## Exercise goal:
Read through the data and report every line in which the word "proofs" occurs.

## Records for the task:

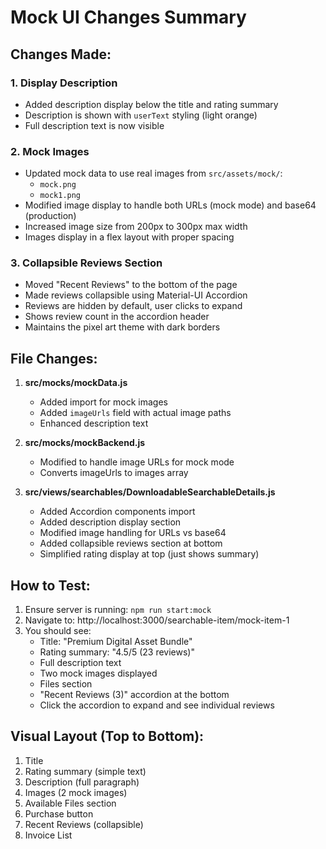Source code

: # Mock UI Changes Summary

## Changes Made:

### 1. Display Description
- Added description display below the title and rating summary
- Description is shown with `userText` styling (light orange)
- Full description text is now visible

### 2. Mock Images
- Updated mock data to use real images from `src/assets/mock/`:
  - `mock.png`
  - `mock1.png`
- Modified image display to handle both URLs (mock mode) and base64 (production)
- Increased image size from 200px to 300px max width
- Images display in a flex layout with proper spacing

### 3. Collapsible Reviews Section
- Moved "Recent Reviews" to the bottom of the page
- Made reviews collapsible using Material-UI Accordion
- Reviews are hidden by default, user clicks to expand
- Shows review count in the accordion header
- Maintains the pixel art theme with dark borders

## File Changes:

1. **src/mocks/mockData.js**
   - Added import for mock images
   - Added `imageUrls` field with actual image paths
   - Enhanced description text

2. **src/mocks/mockBackend.js**
   - Modified to handle image URLs for mock mode
   - Converts imageUrls to images array

3. **src/views/searchables/DownloadableSearchableDetails.js**
   - Added Accordion components import
   - Added description display section
   - Modified image handling for URLs vs base64
   - Added collapsible reviews section at bottom
   - Simplified rating display at top (just shows summary)

## How to Test:

1. Ensure server is running: `npm run start:mock`
2. Navigate to: http://localhost:3000/searchable-item/mock-item-1
3. You should see:
   - Title: "Premium Digital Asset Bundle"
   - Rating summary: "4.5/5 (23 reviews)"
   - Full description text
   - Two mock images displayed
   - Files section
   - "Recent Reviews (3)" accordion at the bottom
   - Click the accordion to expand and see individual reviews

## Visual Layout (Top to Bottom):

1. Title
2. Rating summary (simple text)
3. Description (full paragraph)
4. Images (2 mock images)
5. Available Files section
6. Purchase button
7. Recent Reviews (collapsible)
8. Invoice List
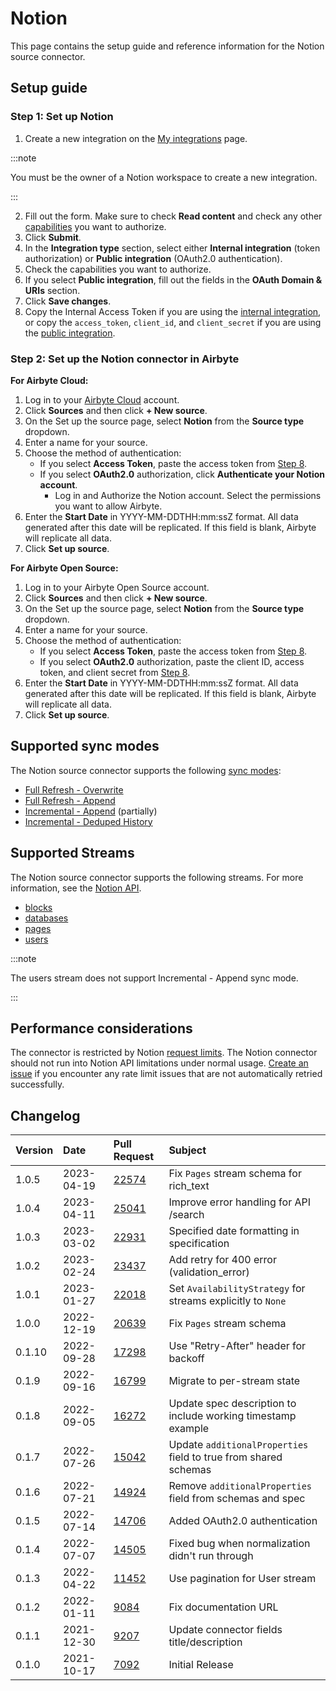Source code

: # Notion

This page contains the setup guide and reference information for the Notion source connector.

## Setup guide​

### Step 1: Set up Notion​

1. Create a new integration on the [My integrations](https://www.notion.so/my-integrations) page.

:::note

You must be the owner of a Notion workspace to create a new integration.

:::

2. Fill out the form. Make sure to check **Read content** and check any other [capabilities](https://developers.notion.com/reference/capabilities) you want to authorize.
3. Click **Submit**.
4. In the **Integration type** section, select either **Internal integration** (token authorization) or **Public integration** (OAuth2.0 authentication).
5. Check the capabilities you want to authorize.
6. If you select **Public integration**, fill out the fields in the **OAuth Domain & URIs** section.
7. Click **Save changes**.
8. Copy the Internal Access Token if you are using the [internal integration](https://developers.notion.com/docs/authorization#authorizing-internal-integrations), or copy the `access_token`, `client_id`, and `client_secret` if you are using the [public integration](https://developers.notion.com/docs/authorization#authorizing-public-integrations).

### Step 2: Set up the Notion connector in Airbyte

<!-- env:cloud -->
**For Airbyte Cloud:**

1. Log in to your [Airbyte Cloud](https://cloud.airbyte.com/workspaces) account.
2. Click **Sources** and then click **+ New source**.
3. On the Set up the source page, select **Notion** from the **Source type** dropdown.
4. Enter a name for your source.
5. Choose the method of authentication:
      * If you select **Access Token**, paste the access token from [Step 8](#step-1-set-up-notion​).
      * If you select **OAuth2.0** authorization, click **Authenticate your Notion account**.
          * Log in and Authorize the Notion account. Select the permissions you want to allow Airbyte.
6. Enter the **Start Date** in YYYY-MM-DDTHH:mm:ssZ format. All data generated after this date will be replicated. If this field is blank, Airbyte will replicate all data.
7. Click **Set up source**.
<!-- /env:cloud -->

<!-- env:oss -->
**For Airbyte Open Source:**

1. Log in to your Airbyte Open Source account.
2. Click **Sources** and then click **+ New source**.
3. On the Set up the source page, select **Notion** from the **Source type** dropdown.
4. Enter a name for your source.
5. Choose the method of authentication:
      * If you select **Access Token**, paste the access token from [Step 8](#step-1-set-up-notion​).
      * If you select **OAuth2.0** authorization, paste the client ID, access token, and client secret from [Step 8](#step-1-set-up-notion​).
6. Enter the **Start Date** in YYYY-MM-DDTHH:mm:ssZ format. All data generated after this date will be replicated. If this field is blank, Airbyte will replicate all data.
7. Click **Set up source**.
<!-- /env:oss -->

## Supported sync modes

The Notion source connector supports the following [sync modes](https://docs.airbyte.com/cloud/core-concepts#connection-sync-modes):
* [Full Refresh - Overwrite](https://docs.airbyte.com/understanding-airbyte/connections/full-refresh-overwrite/)
* [Full Refresh - Append](https://docs.airbyte.com/understanding-airbyte/connections/full-refresh-append)
* [Incremental - Append](https://docs.airbyte.com/understanding-airbyte/connections/incremental-append) (partially)
* [Incremental - Deduped History](https://docs.airbyte.com/understanding-airbyte/connections/incremental-deduped-history)

## Supported Streams

The Notion source connector supports the following streams. For more information, see the [Notion API](https://developers.notion.com/reference/intro).

* [blocks](https://developers.notion.com/reference/retrieve-a-block)
* [databases](https://developers.notion.com/reference/retrieve-a-database)
* [pages](https://developers.notion.com/reference/retrieve-a-page)
* [users](https://developers.notion.com/reference/get-user)

:::note

The users stream does not support Incremental - Append sync mode.

:::

## Performance considerations

The connector is restricted by Notion [request limits](https://developers.notion.com/reference/request-limits). The Notion connector should not run into Notion API limitations under normal usage. [Create an issue](https://github.com/airbytehq/airbyte/issues) if you encounter any rate limit issues that are not automatically retried successfully.

## Changelog

| Version | Date       | Pull Request                                             | Subject                                                         |
|:--------|:-----------|:---------------------------------------------------------|:----------------------------------------------------------------|
| 1.0.5   | 2023-04-19 | [22574](https://github.com/airbytehq/airbyte/pull/22574) | Fix `Pages` stream schema for rich_text                         |
| 1.0.4   | 2023-04-11 | [25041](https://github.com/airbytehq/airbyte/pull/25041) | Improve error handling for API /search                          |
| 1.0.3   | 2023-03-02 | [22931](https://github.com/airbytehq/airbyte/pull/22931) | Specified date formatting in specification                      |
| 1.0.2   | 2023-02-24 | [23437](https://github.com/airbytehq/airbyte/pull/23437) | Add retry for 400 error (validation_error)                      |
| 1.0.1   | 2023-01-27 | [22018](https://github.com/airbytehq/airbyte/pull/22018) | Set `AvailabilityStrategy` for streams explicitly to `None`     |
| 1.0.0   | 2022-12-19 | [20639](https://github.com/airbytehq/airbyte/pull/20639) | Fix `Pages` stream schema                                       |
| 0.1.10  | 2022-09-28 | [17298](https://github.com/airbytehq/airbyte/pull/17298) | Use "Retry-After" header for backoff                            |
| 0.1.9   | 2022-09-16 | [16799](https://github.com/airbytehq/airbyte/pull/16799) | Migrate to per-stream state                                     |
| 0.1.8   | 2022-09-05 | [16272](https://github.com/airbytehq/airbyte/pull/16272) | Update spec description to include working timestamp example    |
| 0.1.7   | 2022-07-26 | [15042](https://github.com/airbytehq/airbyte/pull/15042) | Update `additionalProperties` field to true from shared schemas |
| 0.1.6   | 2022-07-21 | [14924](https://github.com/airbytehq/airbyte/pull/14924) | Remove `additionalProperties` field from schemas and spec       |
| 0.1.5   | 2022-07-14 | [14706](https://github.com/airbytehq/airbyte/pull/14706) | Added OAuth2.0 authentication                                   |
| 0.1.4   | 2022-07-07 | [14505](https://github.com/airbytehq/airbyte/pull/14505) | Fixed bug when normalization didn't run through                 |
| 0.1.3   | 2022-04-22 | [11452](https://github.com/airbytehq/airbyte/pull/11452) | Use pagination for User stream                                  |
| 0.1.2   | 2022-01-11 | [9084](https://github.com/airbytehq/airbyte/pull/9084)   | Fix documentation URL                                           |
| 0.1.1   | 2021-12-30 | [9207](https://github.com/airbytehq/airbyte/pull/9207)   | Update connector fields title/description                       |
| 0.1.0   | 2021-10-17 | [7092](https://github.com/airbytehq/airbyte/pull/7092)   | Initial Release                                                 |
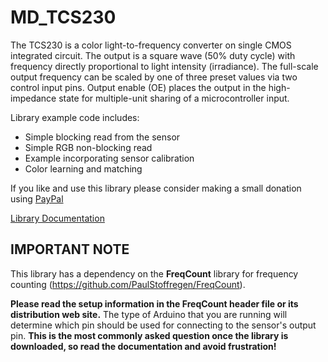 # MD_TCS230

The TCS230 is a color light-to-frequency converter on single CMOS integrated circuit. The output is a square wave (50% duty cycle) with frequency directly proportional to light intensity (irradiance). The full-scale output frequency can be scaled by one of three preset values via two control input pins. Output enable (OE) places the output in the high-impedance state for multiple-unit sharing of a microcontroller input.

Library example code includes:
* Simple blocking read from the sensor
* Simple RGB non-blocking read
* Example incorporating sensor calibration
* Color learning and matching

If you like and use this library please consider making a small donation using [PayPal](https://paypal.me/MajicDesigns/4USD)

[Library Documentation](https://majicdesigns.github.io/MD_TCS230/)

## IMPORTANT NOTE
This library has a dependency on the __FreqCount__ library for frequency counting (https://github.com/PaulStoffregen/FreqCount).

__Please read the setup information in the FreqCount header file or its distribution web site.__ The type of Arduino that you are running will determine which pin should be used for connecting to the sensor's output pin. __This is the most commonly asked question once the library is downloaded, so read the documentation and avoid frustration!__

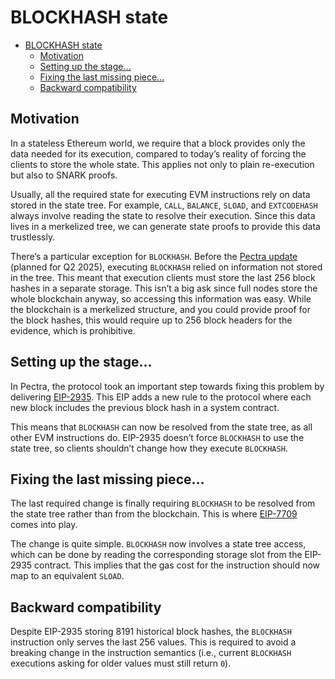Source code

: # BLOCKHASH state

- [BLOCKHASH state](#blockhash-state)
  - [Motivation](#motivation)
  - [Setting up the stage…](#setting-up-the-stage)
  - [Fixing the last missing piece…](#fixing-the-last-missing-piece)
  - [Backward compatibility](#backward-compatibility)

## Motivation

In a stateless Ethereum world, we require that a block provides only the data needed for its execution, compared to today’s reality of forcing the clients to store the whole state. This applies not only to plain re-execution but also to SNARK proofs.

Usually, all the required state for executing EVM instructions rely on data stored in the state tree. For example, `CALL`, `BALANCE`, `SLOAD`, and `EXTCODEHASH` always involve reading the state to resolve their execution. Since this data lives in a merkelized tree, we can generate state proofs to provide this data trustlessly.

There’s a particular exception for `BLOCKHASH`. Before the [Pectra update](https://pectra.wtf/) (planned for Q2 2025), executing `BLOCKHASH` relied on information not stored in the tree. This meant that execution clients must store the last 256 block hashes in a separate storage. This isn’t a big ask since full nodes store the whole blockchain anyway, so accessing this information was easy. While the blockchain is a merkelized structure, and you could provide proof for the block hashes, this would require up to 256 block headers for the evidence, which is prohibitive.

## Setting up the stage…

In Pectra, the protocol took an important step towards fixing this problem by delivering [EIP-2935](https://eips.ethereum.org/EIPS/eip-2935). This EIP adds a new rule to the protocol where each new block includes the previous block hash in a system contract.

This means that `BLOCKHASH` can now be resolved from the state tree, as all other EVM instructions do. EIP-2935 doesn’t force `BLOCKHASH` to use the state tree, so clients shouldn’t change how they execute `BLOCKHASH`.

## Fixing the last missing piece…

The last required change is finally requiring `BLOCKHASH` to be resolved from the state tree rather than from the blockchain. This is where [EIP-7709](https://eips.ethereum.org/EIPS/eip-7709) comes into play.

The change is quite simple. `BLOCKHASH` now involves a state tree access, which can be done by reading the corresponding storage slot from the EIP-2935 contract. This implies that the gas cost for the instruction should now map to an equivalent `SLOAD`.

## Backward compatibility

Despite EIP-2935 storing 8191 historical block hashes, the `BLOCKHASH` instruction only serves the last 256 values. This is required to avoid a breaking change in the instruction semantics (i.e., current `BLOCKHASH` executions asking for older values must still return `0`).
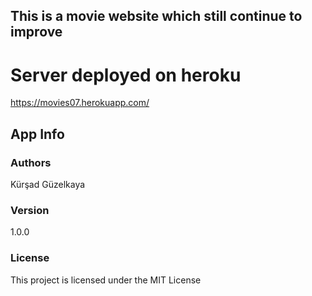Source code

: ## This is a movie website which still continue to improve


# Server deployed on heroku

https://movies07.herokuapp.com/

## App Info

### Authors

Kürşad Güzelkaya

### Version

1.0.0

### License

This project is licensed under the MIT License
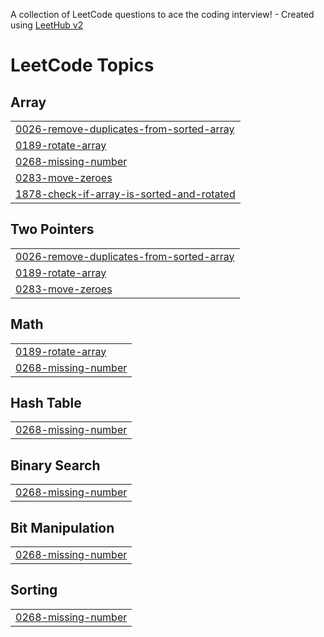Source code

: A collection of LeetCode questions to ace the coding interview! - Created using [LeetHub v2](https://github.com/arunbhardwaj/LeetHub-2.0)
<!---LeetCode Topics Start-->
# LeetCode Topics
## Array
|  |
| ------- |
| [0026-remove-duplicates-from-sorted-array](https://github.com/Nitu07642/LeetCode/tree/master/0026-remove-duplicates-from-sorted-array) |
| [0189-rotate-array](https://github.com/Nitu07642/LeetCode/tree/master/0189-rotate-array) |
| [0268-missing-number](https://github.com/Nitu07642/LeetCode/tree/master/0268-missing-number) |
| [0283-move-zeroes](https://github.com/Nitu07642/LeetCode/tree/master/0283-move-zeroes) |
| [1878-check-if-array-is-sorted-and-rotated](https://github.com/Nitu07642/LeetCode/tree/master/1878-check-if-array-is-sorted-and-rotated) |
## Two Pointers
|  |
| ------- |
| [0026-remove-duplicates-from-sorted-array](https://github.com/Nitu07642/LeetCode/tree/master/0026-remove-duplicates-from-sorted-array) |
| [0189-rotate-array](https://github.com/Nitu07642/LeetCode/tree/master/0189-rotate-array) |
| [0283-move-zeroes](https://github.com/Nitu07642/LeetCode/tree/master/0283-move-zeroes) |
## Math
|  |
| ------- |
| [0189-rotate-array](https://github.com/Nitu07642/LeetCode/tree/master/0189-rotate-array) |
| [0268-missing-number](https://github.com/Nitu07642/LeetCode/tree/master/0268-missing-number) |
## Hash Table
|  |
| ------- |
| [0268-missing-number](https://github.com/Nitu07642/LeetCode/tree/master/0268-missing-number) |
## Binary Search
|  |
| ------- |
| [0268-missing-number](https://github.com/Nitu07642/LeetCode/tree/master/0268-missing-number) |
## Bit Manipulation
|  |
| ------- |
| [0268-missing-number](https://github.com/Nitu07642/LeetCode/tree/master/0268-missing-number) |
## Sorting
|  |
| ------- |
| [0268-missing-number](https://github.com/Nitu07642/LeetCode/tree/master/0268-missing-number) |
<!---LeetCode Topics End-->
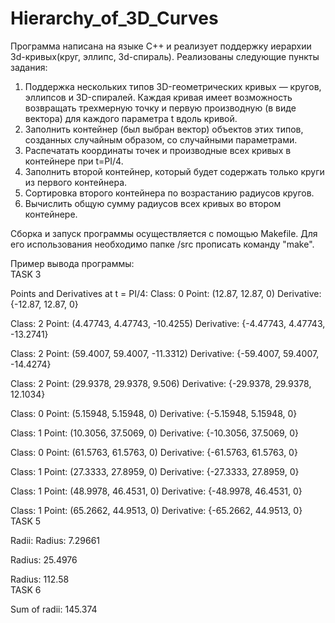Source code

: # Hierarchy_of_3D_Curves
  Программа написана на языке C++ и реализует поддержку иерархии 3d-кривых(круг, эллипс, 3d-спираль).
  Реализованы следующие пункты задания:
  1. Поддержка нескольких типов 3D-геометрических кривых — кругов, эллипсов и 3D-спиралей. Каждая кривая имеет возможность возвращать трехмерную точку и первую производную (в виде вектора) для каждого параметра t вдоль кривой.
  2. Заполнить контейнер (был выбран вектор) объектов этих типов, созданных случайным образом, со случайными параметрами.
  3. Распечатать координаты точек и производные всех кривых в контейнере при t=PI/4.
  4. Заполнить второй контейнер, который будет содержать только круги из первого контейнера.
  5. Сортировка второго контейнера по возрастанию радиусов кругов.
  6. Вычислить общую сумму радиусов всех кривых во втором контейнере.

Сборка и запуск программы осуществляется с помощью Makefile. Для его использования необходимо папке /src прописать команду "make".  
  
Пример вывода программы:  
          TASK 3

Points and Derivatives at t = PI/4:
Class: 0
Point: (12.87, 12.87, 0)
Derivative: {-12.87, 12.87, 0}

Class: 2
Point: (4.47743, 4.47743, -10.4255)
Derivative: {-4.47743, 4.47743, -13.2741}

Class: 2
Point: (59.4007, 59.4007, -11.3312)
Derivative: {-59.4007, 59.4007, -14.4274}

Class: 2
Point: (29.9378, 29.9378, 9.506)
Derivative: {-29.9378, 29.9378, 12.1034}

Class: 0
Point: (5.15948, 5.15948, 0)
Derivative: {-5.15948, 5.15948, 0}

Class: 1
Point: (10.3056, 37.5069, 0)
Derivative: {-10.3056, 37.5069, 0}

Class: 0
Point: (61.5763, 61.5763, 0)
Derivative: {-61.5763, 61.5763, 0}

Class: 1
Point: (27.3333, 27.8959, 0)
Derivative: {-27.3333, 27.8959, 0}

Class: 1
Point: (48.9978, 46.4531, 0)
Derivative: {-48.9978, 46.4531, 0}

Class: 1
Point: (65.2662, 44.9513, 0)
Derivative: {-65.2662, 44.9513, 0}  
      TASK 5
      
Radii:
Radius: 7.29661

Radius: 25.4976

Radius: 112.58  
        TASK 6

Sum of radii: 145.374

## Response to the task:
In a stateless Ethereum world, we require that a block provides only the data needed for its execution, compared to today’s reality of forcing the clients to store the whole state. This applies not only to plain re-execution but also to SNARK proofs.
Usually, all the required state for executing EVM instructions rely on data stored in the state tree. For example, `CALL`, `BALANCE`, `SLOAD`, and `EXTCODEHASH` always involve reading the state to resolve their execution. Since this data lives in a merkelized tree, we can generate state proofs to provide this data trustlessly.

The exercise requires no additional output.